The department store blamed "increased competitor discounting and weakness in key markets" for the profit shortfall.
It said annual pre-tax profits would come in between £35m and £40m, below previous estimates of £50.3m.
Debenhams' latest profit warning comes despite a turnaround plan designed to cut costs and boost sales.
Chief executive Sergio Bucher pointed to "exceptionally difficult times in UK retail".
Shares in Debenhams fell as much as 16% in early trading before recovering slightly.
Debenhams runs 182 stores in the UK, Republic of Ireland and in Denmark, where it operates under the Magasin du Nord name.
By Emma Simpson, BBC business correspondent
Debenhams is under pressure. The big question is whether it can deliver its turnaround plan quickly enough to adapt to the big structural changes in retail as well as a host of cost pressures.

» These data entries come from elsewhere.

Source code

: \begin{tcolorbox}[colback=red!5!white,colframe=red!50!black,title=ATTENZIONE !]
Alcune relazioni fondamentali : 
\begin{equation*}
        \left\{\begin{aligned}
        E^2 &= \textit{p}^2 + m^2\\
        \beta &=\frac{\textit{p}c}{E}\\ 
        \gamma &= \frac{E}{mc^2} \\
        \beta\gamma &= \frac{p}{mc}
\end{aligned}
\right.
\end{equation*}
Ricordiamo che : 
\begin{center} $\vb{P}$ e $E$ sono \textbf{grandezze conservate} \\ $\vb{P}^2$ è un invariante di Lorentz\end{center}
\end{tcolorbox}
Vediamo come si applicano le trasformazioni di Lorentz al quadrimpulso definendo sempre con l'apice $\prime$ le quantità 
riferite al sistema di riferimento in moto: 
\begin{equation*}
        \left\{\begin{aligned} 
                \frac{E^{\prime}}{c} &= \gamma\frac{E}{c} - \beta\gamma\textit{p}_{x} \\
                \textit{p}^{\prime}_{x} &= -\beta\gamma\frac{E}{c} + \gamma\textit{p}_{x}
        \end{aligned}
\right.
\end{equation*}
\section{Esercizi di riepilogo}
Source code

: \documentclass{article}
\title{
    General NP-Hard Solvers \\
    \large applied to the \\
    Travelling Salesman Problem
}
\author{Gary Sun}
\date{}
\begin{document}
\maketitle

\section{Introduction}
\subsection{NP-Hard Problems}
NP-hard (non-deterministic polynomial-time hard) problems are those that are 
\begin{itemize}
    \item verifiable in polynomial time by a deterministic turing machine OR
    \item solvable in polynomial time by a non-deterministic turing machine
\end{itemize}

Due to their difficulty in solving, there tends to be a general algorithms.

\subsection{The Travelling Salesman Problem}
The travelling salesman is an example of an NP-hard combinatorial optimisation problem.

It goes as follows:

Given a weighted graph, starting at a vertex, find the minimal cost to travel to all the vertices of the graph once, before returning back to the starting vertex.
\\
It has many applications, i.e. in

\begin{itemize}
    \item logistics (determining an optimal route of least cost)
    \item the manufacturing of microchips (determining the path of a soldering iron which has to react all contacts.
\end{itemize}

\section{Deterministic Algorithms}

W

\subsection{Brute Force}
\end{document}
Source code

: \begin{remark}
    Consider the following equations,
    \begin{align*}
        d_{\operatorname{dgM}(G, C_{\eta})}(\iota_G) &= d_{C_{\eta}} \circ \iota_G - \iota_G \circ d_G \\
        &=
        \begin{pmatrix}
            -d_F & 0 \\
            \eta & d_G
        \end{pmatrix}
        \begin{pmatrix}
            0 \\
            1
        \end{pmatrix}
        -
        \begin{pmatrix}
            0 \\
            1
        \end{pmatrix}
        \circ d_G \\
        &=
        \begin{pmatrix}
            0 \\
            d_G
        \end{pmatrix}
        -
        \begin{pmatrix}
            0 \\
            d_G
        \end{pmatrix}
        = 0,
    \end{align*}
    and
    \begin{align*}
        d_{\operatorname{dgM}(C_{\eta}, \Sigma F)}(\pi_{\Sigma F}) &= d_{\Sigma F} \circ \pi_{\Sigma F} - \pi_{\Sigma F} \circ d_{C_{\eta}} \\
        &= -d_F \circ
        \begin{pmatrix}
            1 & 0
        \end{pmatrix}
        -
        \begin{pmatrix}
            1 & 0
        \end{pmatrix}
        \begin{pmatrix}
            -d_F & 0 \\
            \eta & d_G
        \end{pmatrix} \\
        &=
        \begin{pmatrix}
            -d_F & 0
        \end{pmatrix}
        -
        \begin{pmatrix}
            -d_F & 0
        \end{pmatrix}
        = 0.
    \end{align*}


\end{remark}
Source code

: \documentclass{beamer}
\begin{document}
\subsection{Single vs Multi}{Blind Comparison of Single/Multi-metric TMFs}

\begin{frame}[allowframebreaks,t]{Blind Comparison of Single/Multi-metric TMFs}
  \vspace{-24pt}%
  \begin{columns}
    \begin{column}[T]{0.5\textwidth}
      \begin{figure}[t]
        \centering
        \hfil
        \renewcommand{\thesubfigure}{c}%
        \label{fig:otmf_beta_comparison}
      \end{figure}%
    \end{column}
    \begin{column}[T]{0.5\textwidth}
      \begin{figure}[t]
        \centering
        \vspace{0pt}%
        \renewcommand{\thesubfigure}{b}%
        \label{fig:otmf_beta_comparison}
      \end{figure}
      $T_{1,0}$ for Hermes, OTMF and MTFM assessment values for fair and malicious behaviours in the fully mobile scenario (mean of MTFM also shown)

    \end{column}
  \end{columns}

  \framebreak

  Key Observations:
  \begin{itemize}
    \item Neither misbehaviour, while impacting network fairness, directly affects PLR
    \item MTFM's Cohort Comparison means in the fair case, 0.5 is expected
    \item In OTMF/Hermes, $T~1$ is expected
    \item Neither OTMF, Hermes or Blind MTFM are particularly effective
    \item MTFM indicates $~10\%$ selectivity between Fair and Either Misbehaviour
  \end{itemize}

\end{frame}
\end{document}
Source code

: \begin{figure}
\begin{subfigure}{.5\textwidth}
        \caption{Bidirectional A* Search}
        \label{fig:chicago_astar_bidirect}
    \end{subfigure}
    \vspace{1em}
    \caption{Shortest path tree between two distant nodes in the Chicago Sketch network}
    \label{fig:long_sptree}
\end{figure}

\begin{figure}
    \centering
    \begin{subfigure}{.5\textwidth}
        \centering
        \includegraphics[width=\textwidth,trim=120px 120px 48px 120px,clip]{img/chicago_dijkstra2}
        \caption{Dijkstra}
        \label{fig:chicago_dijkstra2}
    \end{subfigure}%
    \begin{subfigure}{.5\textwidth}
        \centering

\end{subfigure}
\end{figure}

The retailer is caught between the need to bolster its finances but at the same time invest and revamp its stores.
It's now cutting back on capital spending next year. Big department stores are expensive to run and require constant investment.
Some will be wondering whether it will be able to spend what's really needed on its large number of stores to revive sales.
The boss is promising real evidence of progress in the autumn. The race is on to show that the strategy is working and can deliver some much needed growth in the key Christmas season.
Debenhams' latest warning adds to a chorus of recent woes on the UK High Street.
House of Fraser, Marks & Spencer, New Look and Mothercare have all announced store closures this year.
Competition from online retailers, higher import costs due to the weaker pound, a rise in business rates and squeezed household incomes have all combined to make times tough for High Street stores.
Debenhams said sales had fallen in May and June thanks to rivals' discounting and weak consumer spending.
Like-for-like sales, which reflect sales at stores open for more than a year, fell by 1.7% in the 15 weeks to 16 June. Digital sales grew 16% over the same period.
Mr Bucher who joined Debenhams in 2016, has launched a turnaround plan, putting more emphasis on food and beauty and improving the firm's online platform.
However, in January the chain warned profits would be lower this year after a disappointing Christmas trading period.
In April, the retailer warned that the cold weather in late February would eat further into profits.
Nicholas Hyett, analyst at Hargreaves Lansdown, said: "Half a decade of falling sales and heavy discounting has trashed margins and left the group struggling to make ends meet. Unfortunately it all feels like Debenhams is playing catch-up with an industry that's left it behind."
There was more bad news for the retail sector as shares in sportswear retailer Footasylum nearly halved after it reported a slowdown in sales growth and said profits would be lower in the coming year.
In its first results since floating on the stock market in November, revenues rose 33% to £194.8m in the year to 24 February with underlying profits up 4% at £8.4m.
However, chief executive Clare Nesbitt said trading since the start of the new financial year had been affected by weak consumer confidence, meaning profits would show "more modest growth".
Footasylum aims to more than double its 65 stores in the UK.
Stockbroker Peel Hunt said there were also longer-term concerns over Footasylum, as major brands such as Nike and Adidas focus on selling directly to consumers and limiting the number of retailers they use: "Footasylum may find that its access to the cool product files is restricted over time."